● **Work item**
Reply with nothing but the number of lines in the data below where the word "easily" occurs.

● **Supplied records**

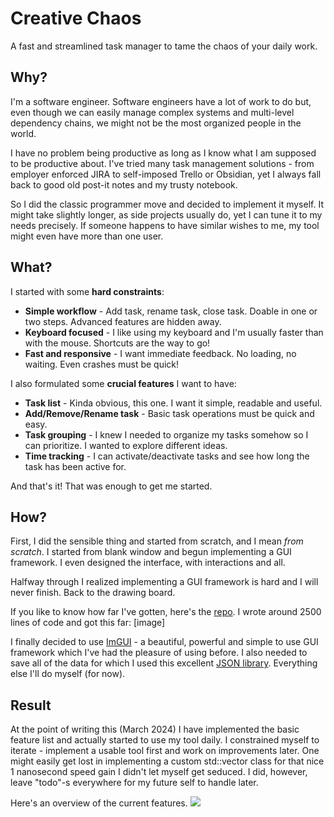 # Creative Chaos
A fast and streamlined task manager to tame the chaos of your daily work.

## Why?
I'm a software engineer. Software engineers have a lot of work to do but, even though we can easily manage complex systems and multi-level dependency chains, we might not be the most organized people in the world.

I have no problem being productive as long as I know what I am supposed to be productive about. I've tried many task management solutions - from employer enforced JIRA to self-imposed Trello or Obsidian, yet I always fall back to good old post-it notes and my trusty notebook.

So I did the classic programmer move and decided to implement it myself. It might take slightly longer, as side projects usually do,  yet I can tune it to my needs precisely. If someone happens to have similar wishes to me, my tool might even have more than one user.

## What?
I started with some **hard constraints**:
* **Simple workflow** - Add task, rename task, close task. Doable in one or two steps. Advanced features are hidden away.
* **Keyboard focused** - I like using my keyboard and I'm usually faster than with the mouse. Shortcuts are the way to go!
* **Fast and responsive** - I want immediate feedback. No loading, no waiting. Even crashes must be quick!

I also formulated some **crucial features** I want to have:
* **Task list** - Kinda obvious, this one. I want it simple, readable and useful.
* **Add/Remove/Rename task** - Basic task operations must be quick and easy.
* **Task grouping** - I knew I needed to organize my tasks somehow so I can prioritize. I wanted to explore different ideas. 
* **Time tracking** - I can activate/deactivate tasks and see how long the task has been active for.

And that's it! That was enough to get me started.

## How?
First, I did the sensible thing and started from scratch, and I mean *from scratch*. I started from blank window and begun implementing a GUI framework. I even designed the interface, with interactions and all. 

Halfway through I realized implementing a GUI framework is hard and I will never finish. Back to the drawing board.

If you like to know how far I've gotten, here's the [repo](https://github.com/pfs5/TaskOrganizer). I wrote around 2500 lines of code and got this far:
[image]

I finally decided to use [ImGUI](https://github.com/ocornut/imgui/releases) - a beautiful, powerful and simple to use GUI framework which I've had the pleasure of using before. I also needed to save all of the data for which I used this excellent [JSON library](https://github.com/nlohmann/json). Everything else I'll do myself (for now).

## Result
At the point of writing this (March 2024) I have implemented the basic feature list and actually started to use my tool daily. I constrained myself to iterate - implement a usable tool first and work on improvements later. One might easily get lost in implementing a custom std::vector class for that nice 1 nanosecond speed gain I didn't let myself get seduced. I did, however, leave "todo"-s everywhere for my future self to handle later.

Here's an overview of the current features.
![](https://github.com/pfs5/CreativeChaos/blob/master/README/ft-overview.gif)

● **Response to this exercise**
2